» **WORK TO BE COMPLETED**:
Take the entries below and print, exactly, the stretch from the line containing "#### [纽约市府将实时公" through the line containing "#### [【新闻看点】川普", both included.

» **STUDY MATERIAL**:
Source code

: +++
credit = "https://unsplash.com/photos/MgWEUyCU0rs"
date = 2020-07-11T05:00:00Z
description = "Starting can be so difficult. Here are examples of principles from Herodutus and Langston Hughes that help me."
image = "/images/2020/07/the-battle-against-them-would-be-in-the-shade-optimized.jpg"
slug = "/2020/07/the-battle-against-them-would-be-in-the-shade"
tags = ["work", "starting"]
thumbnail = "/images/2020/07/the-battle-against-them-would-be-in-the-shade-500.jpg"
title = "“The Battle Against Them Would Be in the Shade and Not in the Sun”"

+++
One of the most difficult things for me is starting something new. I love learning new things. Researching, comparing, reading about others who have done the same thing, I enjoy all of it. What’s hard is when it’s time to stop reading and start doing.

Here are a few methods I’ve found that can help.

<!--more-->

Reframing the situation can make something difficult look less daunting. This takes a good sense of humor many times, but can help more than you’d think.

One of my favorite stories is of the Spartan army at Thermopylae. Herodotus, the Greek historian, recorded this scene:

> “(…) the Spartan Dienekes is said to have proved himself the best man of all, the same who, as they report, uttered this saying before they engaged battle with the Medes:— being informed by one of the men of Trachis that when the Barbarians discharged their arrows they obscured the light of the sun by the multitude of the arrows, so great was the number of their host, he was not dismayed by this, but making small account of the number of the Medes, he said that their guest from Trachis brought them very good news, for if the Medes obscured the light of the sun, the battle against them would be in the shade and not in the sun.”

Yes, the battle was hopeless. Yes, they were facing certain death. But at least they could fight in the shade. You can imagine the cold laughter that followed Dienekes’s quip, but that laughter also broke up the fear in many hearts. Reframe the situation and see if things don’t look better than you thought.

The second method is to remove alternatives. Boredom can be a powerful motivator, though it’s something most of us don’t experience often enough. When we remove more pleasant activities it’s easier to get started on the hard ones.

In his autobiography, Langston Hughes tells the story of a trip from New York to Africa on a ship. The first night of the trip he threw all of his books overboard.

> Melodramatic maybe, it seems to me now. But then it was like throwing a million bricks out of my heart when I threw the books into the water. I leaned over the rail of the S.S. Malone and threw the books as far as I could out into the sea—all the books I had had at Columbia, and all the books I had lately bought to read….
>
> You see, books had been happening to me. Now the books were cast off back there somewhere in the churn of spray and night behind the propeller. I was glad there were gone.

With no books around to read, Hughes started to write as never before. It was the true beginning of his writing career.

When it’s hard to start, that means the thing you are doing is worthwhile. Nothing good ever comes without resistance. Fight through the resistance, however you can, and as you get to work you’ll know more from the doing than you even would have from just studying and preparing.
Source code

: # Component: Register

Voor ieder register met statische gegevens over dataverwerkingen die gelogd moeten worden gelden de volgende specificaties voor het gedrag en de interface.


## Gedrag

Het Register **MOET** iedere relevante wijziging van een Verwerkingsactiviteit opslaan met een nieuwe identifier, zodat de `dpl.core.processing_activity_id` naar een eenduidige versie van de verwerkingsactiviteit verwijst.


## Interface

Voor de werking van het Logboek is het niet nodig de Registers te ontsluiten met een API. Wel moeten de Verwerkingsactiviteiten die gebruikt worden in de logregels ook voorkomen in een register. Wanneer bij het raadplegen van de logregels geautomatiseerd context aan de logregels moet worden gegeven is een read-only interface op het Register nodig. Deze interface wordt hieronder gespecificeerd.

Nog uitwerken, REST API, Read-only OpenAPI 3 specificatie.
* * *
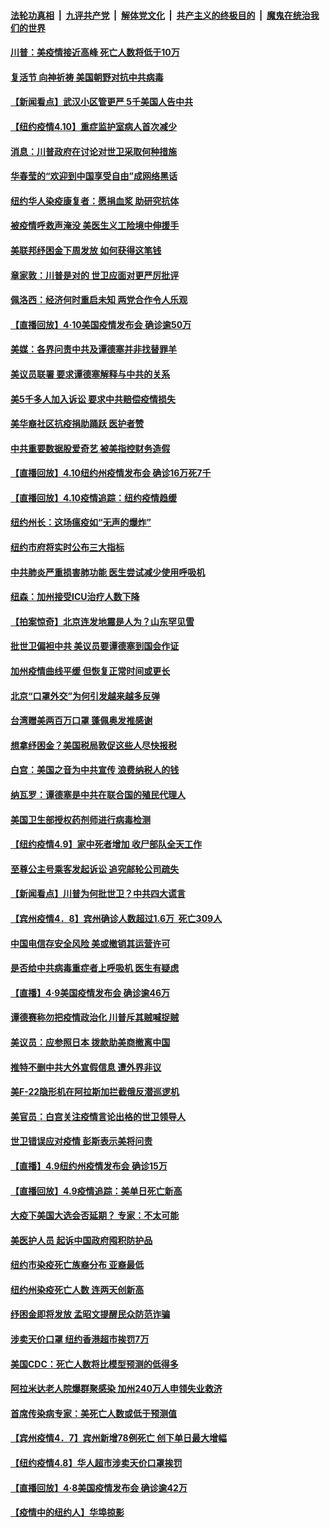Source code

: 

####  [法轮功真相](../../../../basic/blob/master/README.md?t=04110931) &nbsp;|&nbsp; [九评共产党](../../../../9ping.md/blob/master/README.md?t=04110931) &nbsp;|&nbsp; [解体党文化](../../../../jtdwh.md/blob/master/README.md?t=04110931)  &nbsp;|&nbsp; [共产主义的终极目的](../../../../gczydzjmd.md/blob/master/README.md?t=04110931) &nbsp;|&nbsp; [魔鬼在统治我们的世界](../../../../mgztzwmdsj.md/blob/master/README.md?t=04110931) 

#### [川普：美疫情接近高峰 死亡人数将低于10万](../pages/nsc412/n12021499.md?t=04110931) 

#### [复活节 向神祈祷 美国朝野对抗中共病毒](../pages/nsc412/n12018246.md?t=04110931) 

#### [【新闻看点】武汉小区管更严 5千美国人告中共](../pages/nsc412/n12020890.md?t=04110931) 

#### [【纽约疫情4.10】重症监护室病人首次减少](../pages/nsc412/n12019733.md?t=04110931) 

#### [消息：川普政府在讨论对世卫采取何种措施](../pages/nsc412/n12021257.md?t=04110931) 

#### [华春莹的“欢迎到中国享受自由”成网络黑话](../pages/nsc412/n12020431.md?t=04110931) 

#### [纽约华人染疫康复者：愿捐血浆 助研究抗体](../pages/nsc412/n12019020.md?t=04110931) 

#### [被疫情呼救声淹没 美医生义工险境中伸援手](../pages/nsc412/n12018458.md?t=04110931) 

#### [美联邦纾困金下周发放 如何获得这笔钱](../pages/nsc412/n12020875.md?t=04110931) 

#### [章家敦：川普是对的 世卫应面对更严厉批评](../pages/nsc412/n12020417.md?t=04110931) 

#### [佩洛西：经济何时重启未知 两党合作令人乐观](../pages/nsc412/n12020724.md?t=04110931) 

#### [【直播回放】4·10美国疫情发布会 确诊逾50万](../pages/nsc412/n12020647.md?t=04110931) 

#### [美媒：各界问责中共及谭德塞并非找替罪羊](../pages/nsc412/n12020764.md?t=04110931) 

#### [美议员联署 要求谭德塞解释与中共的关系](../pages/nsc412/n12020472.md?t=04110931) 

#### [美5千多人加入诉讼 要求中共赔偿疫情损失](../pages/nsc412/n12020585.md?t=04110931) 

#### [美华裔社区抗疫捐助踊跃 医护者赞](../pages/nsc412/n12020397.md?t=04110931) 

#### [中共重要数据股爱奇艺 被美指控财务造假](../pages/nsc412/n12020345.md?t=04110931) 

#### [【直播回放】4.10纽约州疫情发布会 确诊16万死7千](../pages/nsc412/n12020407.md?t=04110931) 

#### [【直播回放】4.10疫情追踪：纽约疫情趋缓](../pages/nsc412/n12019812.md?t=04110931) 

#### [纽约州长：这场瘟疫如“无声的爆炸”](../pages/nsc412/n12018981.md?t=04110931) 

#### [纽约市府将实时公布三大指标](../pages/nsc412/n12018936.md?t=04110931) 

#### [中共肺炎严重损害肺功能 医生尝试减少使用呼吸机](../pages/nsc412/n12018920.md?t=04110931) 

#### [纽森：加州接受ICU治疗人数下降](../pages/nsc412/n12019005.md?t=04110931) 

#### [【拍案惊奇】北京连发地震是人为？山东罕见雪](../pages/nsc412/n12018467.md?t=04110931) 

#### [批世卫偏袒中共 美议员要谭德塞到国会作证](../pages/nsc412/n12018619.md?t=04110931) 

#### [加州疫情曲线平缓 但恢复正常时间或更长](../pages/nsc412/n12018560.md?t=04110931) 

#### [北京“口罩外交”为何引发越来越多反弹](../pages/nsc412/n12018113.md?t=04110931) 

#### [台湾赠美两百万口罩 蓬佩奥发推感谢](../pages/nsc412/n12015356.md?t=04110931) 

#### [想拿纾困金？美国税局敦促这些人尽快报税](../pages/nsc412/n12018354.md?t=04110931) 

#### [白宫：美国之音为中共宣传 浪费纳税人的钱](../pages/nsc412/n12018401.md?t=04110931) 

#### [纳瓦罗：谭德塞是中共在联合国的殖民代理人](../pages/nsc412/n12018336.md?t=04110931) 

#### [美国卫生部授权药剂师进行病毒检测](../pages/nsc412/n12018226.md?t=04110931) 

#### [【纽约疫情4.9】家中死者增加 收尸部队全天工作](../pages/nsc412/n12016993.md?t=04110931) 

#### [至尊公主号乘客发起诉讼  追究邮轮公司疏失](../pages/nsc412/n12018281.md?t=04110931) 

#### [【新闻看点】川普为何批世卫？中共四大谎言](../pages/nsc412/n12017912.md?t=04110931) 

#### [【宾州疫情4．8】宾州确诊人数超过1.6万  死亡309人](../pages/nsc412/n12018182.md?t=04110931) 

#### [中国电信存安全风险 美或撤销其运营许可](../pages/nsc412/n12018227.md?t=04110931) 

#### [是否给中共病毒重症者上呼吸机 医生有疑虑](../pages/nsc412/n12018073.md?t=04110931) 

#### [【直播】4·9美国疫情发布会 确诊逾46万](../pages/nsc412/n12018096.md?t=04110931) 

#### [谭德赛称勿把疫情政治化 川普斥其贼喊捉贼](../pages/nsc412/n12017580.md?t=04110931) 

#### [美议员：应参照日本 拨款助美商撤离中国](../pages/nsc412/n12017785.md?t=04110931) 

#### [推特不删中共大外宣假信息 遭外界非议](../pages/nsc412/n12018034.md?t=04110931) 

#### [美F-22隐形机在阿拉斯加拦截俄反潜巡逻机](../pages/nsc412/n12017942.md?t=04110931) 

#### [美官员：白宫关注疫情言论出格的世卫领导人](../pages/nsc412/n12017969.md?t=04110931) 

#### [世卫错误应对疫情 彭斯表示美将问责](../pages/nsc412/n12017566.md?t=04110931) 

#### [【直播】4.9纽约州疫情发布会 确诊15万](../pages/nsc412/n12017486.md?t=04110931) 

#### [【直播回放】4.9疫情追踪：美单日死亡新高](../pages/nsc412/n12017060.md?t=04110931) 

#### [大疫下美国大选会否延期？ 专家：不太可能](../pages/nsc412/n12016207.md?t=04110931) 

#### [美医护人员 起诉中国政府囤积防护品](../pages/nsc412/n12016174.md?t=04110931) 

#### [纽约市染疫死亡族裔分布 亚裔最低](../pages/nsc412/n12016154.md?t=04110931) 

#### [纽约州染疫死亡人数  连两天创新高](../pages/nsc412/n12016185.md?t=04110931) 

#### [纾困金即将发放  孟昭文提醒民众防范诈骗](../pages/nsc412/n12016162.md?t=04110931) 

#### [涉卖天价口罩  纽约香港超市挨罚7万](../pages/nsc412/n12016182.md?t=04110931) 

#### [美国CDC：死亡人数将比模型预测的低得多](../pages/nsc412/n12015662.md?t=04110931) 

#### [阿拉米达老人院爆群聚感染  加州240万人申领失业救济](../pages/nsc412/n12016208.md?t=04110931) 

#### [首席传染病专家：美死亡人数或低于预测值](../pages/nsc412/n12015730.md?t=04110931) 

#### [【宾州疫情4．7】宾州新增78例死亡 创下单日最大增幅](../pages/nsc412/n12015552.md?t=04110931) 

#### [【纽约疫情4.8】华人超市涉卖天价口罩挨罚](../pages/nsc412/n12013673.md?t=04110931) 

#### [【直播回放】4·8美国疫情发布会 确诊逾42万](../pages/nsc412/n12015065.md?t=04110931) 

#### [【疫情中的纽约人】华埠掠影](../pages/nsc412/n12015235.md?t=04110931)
==
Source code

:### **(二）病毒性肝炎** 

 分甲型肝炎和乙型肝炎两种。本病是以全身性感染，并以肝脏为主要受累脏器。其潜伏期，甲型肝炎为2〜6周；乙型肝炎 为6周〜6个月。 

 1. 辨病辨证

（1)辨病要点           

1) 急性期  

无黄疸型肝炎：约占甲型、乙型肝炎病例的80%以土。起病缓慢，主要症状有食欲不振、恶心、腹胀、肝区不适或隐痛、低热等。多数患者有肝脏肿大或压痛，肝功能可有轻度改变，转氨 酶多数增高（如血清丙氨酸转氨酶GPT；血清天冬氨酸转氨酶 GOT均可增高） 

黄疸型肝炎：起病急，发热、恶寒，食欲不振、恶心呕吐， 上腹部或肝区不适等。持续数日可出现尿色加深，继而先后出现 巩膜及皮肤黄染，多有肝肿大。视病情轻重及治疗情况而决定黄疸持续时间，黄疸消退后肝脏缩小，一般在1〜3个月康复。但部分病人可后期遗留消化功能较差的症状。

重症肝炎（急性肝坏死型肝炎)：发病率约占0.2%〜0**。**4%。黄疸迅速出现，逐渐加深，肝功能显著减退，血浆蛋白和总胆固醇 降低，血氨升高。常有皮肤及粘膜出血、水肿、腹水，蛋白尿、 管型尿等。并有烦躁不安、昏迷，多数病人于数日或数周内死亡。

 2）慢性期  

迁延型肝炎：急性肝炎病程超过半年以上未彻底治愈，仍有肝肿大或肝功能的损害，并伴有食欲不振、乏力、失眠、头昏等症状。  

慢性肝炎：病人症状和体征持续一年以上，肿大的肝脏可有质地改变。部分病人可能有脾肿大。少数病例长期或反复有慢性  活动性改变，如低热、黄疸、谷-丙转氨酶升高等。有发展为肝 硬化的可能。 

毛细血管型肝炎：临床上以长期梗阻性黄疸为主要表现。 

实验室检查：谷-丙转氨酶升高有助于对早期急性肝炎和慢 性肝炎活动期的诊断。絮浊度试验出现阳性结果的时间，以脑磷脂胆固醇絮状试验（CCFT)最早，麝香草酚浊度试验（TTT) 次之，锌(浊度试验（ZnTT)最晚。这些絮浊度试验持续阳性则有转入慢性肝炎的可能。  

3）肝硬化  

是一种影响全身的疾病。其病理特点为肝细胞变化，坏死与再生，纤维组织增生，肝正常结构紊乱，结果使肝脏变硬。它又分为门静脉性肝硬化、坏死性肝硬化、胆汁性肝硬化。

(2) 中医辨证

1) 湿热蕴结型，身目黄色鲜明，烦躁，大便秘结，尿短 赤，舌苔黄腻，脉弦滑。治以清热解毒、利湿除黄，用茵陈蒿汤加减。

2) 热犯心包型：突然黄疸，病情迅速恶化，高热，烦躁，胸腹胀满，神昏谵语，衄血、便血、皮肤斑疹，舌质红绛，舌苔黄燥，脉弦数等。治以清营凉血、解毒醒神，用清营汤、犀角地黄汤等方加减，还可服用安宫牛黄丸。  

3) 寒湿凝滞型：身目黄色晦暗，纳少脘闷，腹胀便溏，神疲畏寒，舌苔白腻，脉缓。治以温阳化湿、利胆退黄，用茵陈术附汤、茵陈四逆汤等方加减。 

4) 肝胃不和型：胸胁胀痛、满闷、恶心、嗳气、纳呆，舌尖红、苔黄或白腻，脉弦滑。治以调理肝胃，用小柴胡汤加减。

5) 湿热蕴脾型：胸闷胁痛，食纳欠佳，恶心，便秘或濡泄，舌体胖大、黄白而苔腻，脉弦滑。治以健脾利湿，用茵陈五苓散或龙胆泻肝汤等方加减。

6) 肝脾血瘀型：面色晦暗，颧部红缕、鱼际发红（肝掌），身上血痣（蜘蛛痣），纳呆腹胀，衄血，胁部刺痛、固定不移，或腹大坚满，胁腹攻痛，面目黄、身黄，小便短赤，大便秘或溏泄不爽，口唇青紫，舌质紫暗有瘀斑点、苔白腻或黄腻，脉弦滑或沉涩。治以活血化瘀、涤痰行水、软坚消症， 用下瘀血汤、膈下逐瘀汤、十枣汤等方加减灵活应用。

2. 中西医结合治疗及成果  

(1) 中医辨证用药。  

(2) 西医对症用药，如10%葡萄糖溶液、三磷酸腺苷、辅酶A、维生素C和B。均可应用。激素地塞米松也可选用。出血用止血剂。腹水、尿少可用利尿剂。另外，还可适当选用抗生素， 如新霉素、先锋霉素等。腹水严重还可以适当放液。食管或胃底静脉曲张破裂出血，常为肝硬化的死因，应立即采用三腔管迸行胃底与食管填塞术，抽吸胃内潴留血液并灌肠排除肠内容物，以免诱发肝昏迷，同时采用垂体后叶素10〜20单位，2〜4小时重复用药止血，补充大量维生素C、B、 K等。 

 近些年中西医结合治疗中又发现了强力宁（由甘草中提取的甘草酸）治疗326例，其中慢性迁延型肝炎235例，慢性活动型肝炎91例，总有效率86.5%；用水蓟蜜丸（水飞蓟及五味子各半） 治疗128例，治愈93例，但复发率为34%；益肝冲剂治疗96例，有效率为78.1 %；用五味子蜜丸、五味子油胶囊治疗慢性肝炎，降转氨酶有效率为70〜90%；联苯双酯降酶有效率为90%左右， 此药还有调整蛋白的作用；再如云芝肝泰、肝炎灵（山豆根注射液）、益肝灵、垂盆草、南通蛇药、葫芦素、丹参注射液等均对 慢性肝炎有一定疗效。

» **SOLUTION**:
#### [纽约市府将实时公布三大指标](../pages/nsc412/n12018936.md?t=04110931) 

#### [中共肺炎严重损害肺功能 医生尝试减少使用呼吸机](../pages/nsc412/n12018920.md?t=04110931) 

#### [纽森：加州接受ICU治疗人数下降](../pages/nsc412/n12019005.md?t=04110931) 

#### [【拍案惊奇】北京连发地震是人为？山东罕见雪](../pages/nsc412/n12018467.md?t=04110931) 

#### [批世卫偏袒中共 美议员要谭德塞到国会作证](../pages/nsc412/n12018619.md?t=04110931) 

#### [加州疫情曲线平缓 但恢复正常时间或更长](../pages/nsc412/n12018560.md?t=04110931) 

#### [北京“口罩外交”为何引发越来越多反弹](../pages/nsc412/n12018113.md?t=04110931) 

#### [台湾赠美两百万口罩 蓬佩奥发推感谢](../pages/nsc412/n12015356.md?t=04110931) 

#### [想拿纾困金？美国税局敦促这些人尽快报税](../pages/nsc412/n12018354.md?t=04110931) 

#### [白宫：美国之音为中共宣传 浪费纳税人的钱](../pages/nsc412/n12018401.md?t=04110931) 

#### [纳瓦罗：谭德塞是中共在联合国的殖民代理人](../pages/nsc412/n12018336.md?t=04110931) 

#### [美国卫生部授权药剂师进行病毒检测](../pages/nsc412/n12018226.md?t=04110931) 

#### [【纽约疫情4.9】家中死者增加 收尸部队全天工作](../pages/nsc412/n12016993.md?t=04110931) 

#### [至尊公主号乘客发起诉讼  追究邮轮公司疏失](../pages/nsc412/n12018281.md?t=04110931) 

#### [【新闻看点】川普为何批世卫？中共四大谎言](../pages/nsc412/n12017912.md?t=04110931) 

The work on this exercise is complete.